The position of the Polish competition authority on this issue seems more clear. According to the Guidelines on the Criteria and Procedure of Notifying the Intention of Concentration to the President of the Office of UOKiK, an undertaking over which joint control is exercised does not belong to the capital group of any of the undertakings controlling it (par. 3.6, p. 20).

This conclusion has far-reaching consequences. This is because it can be assumed that the mutual relations between the jointly controlling companies and the joint undertaking will not enjoy the privilege of exclusion from antitrust rigours enjoyed by intra-group actions. In this situation, as a matter of caution it is indicated to treat the joint venture (the controlled entity) as an entity separate from the parent companies. Thus the actions of the parent companies and the joint venture may be evaluated from the perspective of regulations on anti-competitive arrangements (Art. 6 of Poland’s Competition and Consumer Protection Act and TFEU Art. 101). Consequently, the actions of these entities may be subject to the prohibition on arrangements on prices, division of the geographic market or customers, and exchange of confidential information—particularly if these entities operate on the same relevant market (i.e. they are competitors). Any aspect of the commercial cooperation between the parties could potentially be of interest to the antitrust authorities. For example, the commonly encountered distribution of products of the parent companies via a joint venture company can raise significant antitrust risks if the parties establish retail prices of products or divide customers.

It should be added that in some instances there will be a conflict between the standards of competition law and regulations concerning ownership supervision (e.g. a shareholder’s right to appoint members of the management board or supervisory board, or the right to obtain information about the condition of the joint venture).

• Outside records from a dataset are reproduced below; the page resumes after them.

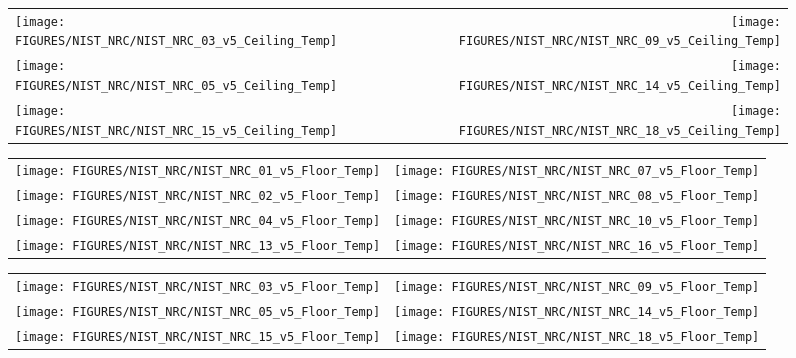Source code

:\begin{figure}[h!]
\begin{tabular*}{\textwidth}{l@{\extracolsep{\fill}}r}
\texttt{[image: FIGURES/NIST\_NRC/NIST\_NRC\_03\_v5\_Ceiling\_Temp]} &
\texttt{[image: FIGURES/NIST\_NRC/NIST\_NRC\_09\_v5\_Ceiling\_Temp]} \\
\texttt{[image: FIGURES/NIST\_NRC/NIST\_NRC\_05\_v5\_Ceiling\_Temp]} &
\texttt{[image: FIGURES/NIST\_NRC/NIST\_NRC\_14\_v5\_Ceiling\_Temp]} \\
\texttt{[image: FIGURES/NIST\_NRC/NIST\_NRC\_15\_v5\_Ceiling\_Temp]} &
\texttt{[image: FIGURES/NIST\_NRC/NIST\_NRC\_18\_v5\_Ceiling\_Temp]}
\end{tabular*}
\label{NIST_NRC_Ceiling_Temp_Open}
\end{figure}

\clearpage


\begin{figure}[h!]
\begin{tabular*}{\textwidth}{l@{\extracolsep{\fill}}r}
\texttt{[image: FIGURES/NIST\_NRC/NIST\_NRC\_01\_v5\_Floor\_Temp]} &
\texttt{[image: FIGURES/NIST\_NRC/NIST\_NRC\_07\_v5\_Floor\_Temp]} \\
\texttt{[image: FIGURES/NIST\_NRC/NIST\_NRC\_02\_v5\_Floor\_Temp]} &
\texttt{[image: FIGURES/NIST\_NRC/NIST\_NRC\_08\_v5\_Floor\_Temp]} \\
\texttt{[image: FIGURES/NIST\_NRC/NIST\_NRC\_04\_v5\_Floor\_Temp]} &
\texttt{[image: FIGURES/NIST\_NRC/NIST\_NRC\_10\_v5\_Floor\_Temp]} \\
\texttt{[image: FIGURES/NIST\_NRC/NIST\_NRC\_13\_v5\_Floor\_Temp]} &
\texttt{[image: FIGURES/NIST\_NRC/NIST\_NRC\_16\_v5\_Floor\_Temp]}
\end{tabular*}
\label{NIST_NRC_Floor_Temp_Closed}
\end{figure}

\begin{figure}[h!]
\begin{tabular*}{\textwidth}{l@{\extracolsep{\fill}}r}
\texttt{[image: FIGURES/NIST\_NRC/NIST\_NRC\_03\_v5\_Floor\_Temp]} &
\texttt{[image: FIGURES/NIST\_NRC/NIST\_NRC\_09\_v5\_Floor\_Temp]} \\
\texttt{[image: FIGURES/NIST\_NRC/NIST\_NRC\_05\_v5\_Floor\_Temp]} &
\texttt{[image: FIGURES/NIST\_NRC/NIST\_NRC\_14\_v5\_Floor\_Temp]} \\
\texttt{[image: FIGURES/NIST\_NRC/NIST\_NRC\_15\_v5\_Floor\_Temp]} &
\texttt{[image: FIGURES/NIST\_NRC/NIST\_NRC\_18\_v5\_Floor\_Temp]}
\end{tabular*}
\label{NIST_NRC_Floor_Temp_Open}
\end{figure}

In that case, the risks connected with potential violation of competition law should be weighed, and appropriate precautionary rules for exercise of ownership supervision introduced.

Conclusion of appropriately worded mutual non-competition obligations in dealings between the parent companies and the joint venture will be relatively safe. The Commission Notice on restrictions directly related and necessary to concentrations (2005/C 56/03) permits, among other things, non-competition clauses limited to the geographical area where the parent company offered its products prior to establishment of the joint undertaking or where it was planning to extend its operations.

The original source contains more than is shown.